Growth and density: great for developers, not for housing affordability

| Mar 4, 2022

By Mark Wallach
Boulder City Council Member

It must be the silly season. During the past week the Daily Camera published two more progrowth, prodevelopment columns on housing, each filled with attractive slogans, but a bit short on accuracy or an understanding of the consequences of the policies they support.

In the first, former member of Council Jan Burton explicitly argues that Boulder’s Open Space, Blue Line and height restrictions are policies that foster exclusion, and that more growth is what we need as a corrective (Jan Burton: “Boulder is moving away from its antigrowth past toward social equity,” Feb. 22). This is part of a continuing attack on those policies by developers and those who believe that greatly increased growth is all that stands between our high home prices and an affordable, diverse and inclusionary community.

Council Member Wallach
(Source: City of Boulder)

Here we go again. The idea that growth and density will lead to affordability and diversity is the modern-day equivalent of the flat Earth theory. I have asked before in this paper: is there an example of any city — anywhere — that has achieved affordability through densification?
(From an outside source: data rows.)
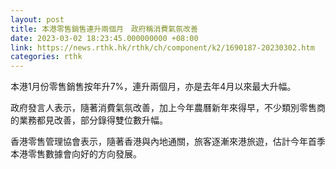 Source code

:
 ```yaml
---
layout: post
title: 本港零售銷售連升兩個月　政府稱消費氣氛改善
date: 2023-03-02 18:23:45.000000000 +08:00
link: https://news.rthk.hk/rthk/ch/component/k2/1690187-20230302.htm
categories: rthk
---
```


本港1月份零售銷售按年升7%，連升兩個月，亦是去年4月以來最大升幅。

政府發言人表示，隨著消費氣氛改善，加上今年農曆新年來得早，不少類別零售商的業務都見改善，部分錄得雙位數升幅。

香港零售管理協會表示，隨著香港與內地通關，旅客逐漸來港旅遊，估計今年首季本港零售數據會向好的方向發展。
Keep those (non) answers coming. In every case more development results in higher prices. No desirable city that people flock to for better jobs, outdoor recreation, or culture is going to be able to grow its way to affordability. Boulder, like other destination cities, cannot do so.

The density theory appears to be that if we can build enough housing, we will outstrip demand and prices will crash due to an excess of units. It is a ridiculous proposition (the housing equivalent of trickle-down economics) and terrible development policy. We have 60,000 daily in-commuters and a virtually infinite demand to live here. That is the inconvenient truth that the author ignores in arguing that higher growth will result in greater affordability.

And, by the way, Boulder is already a dense city. At 4,000 residents per square mile, we are denser than Houston, Dallas, Austin, Phoenix and New Orleans, among others. We are denser than most of the cities in this country whose population exceeds 100,000. Which begs the question: how dense does Ms. Burton want Boulder to be?

Nor does she discuss the lack of housing diversity in the growth she supports.

Here is what the private sector is currently providing us: ultra-luxury townhomes and small, luxury, stacked-flat rental apartment buildings. In the many buildings developed or in development at Boulder Junction, Diagonal Plaza, and every other large project in Boulder, how many of the units are middle-income? How many are designed for working families with children? How many are attainable for first responders, not tech workers? How many provide ownership opportunities?

Have any of these projects actually fostered inclusivity and diversity? If not, why advocate building more of them? It is not the number of units that counts, it is the type of units, and Ms. Burton’s vaunted growth coalition is producing some of the least attainable housing in Boulder, housing that serves as an expensive waystation until its occupants leave for other communities to start a family.

Great for developers, not so much for Boulder.

Next, take our height limitations. Does anyone really believe that if we permit 10-story buildings that they will be developed as anything but the most expensive housing in Boulder? Think of the views! I am eager to learn how Boulder’s affordability and diversity will be improved by luxury high-rise buildings.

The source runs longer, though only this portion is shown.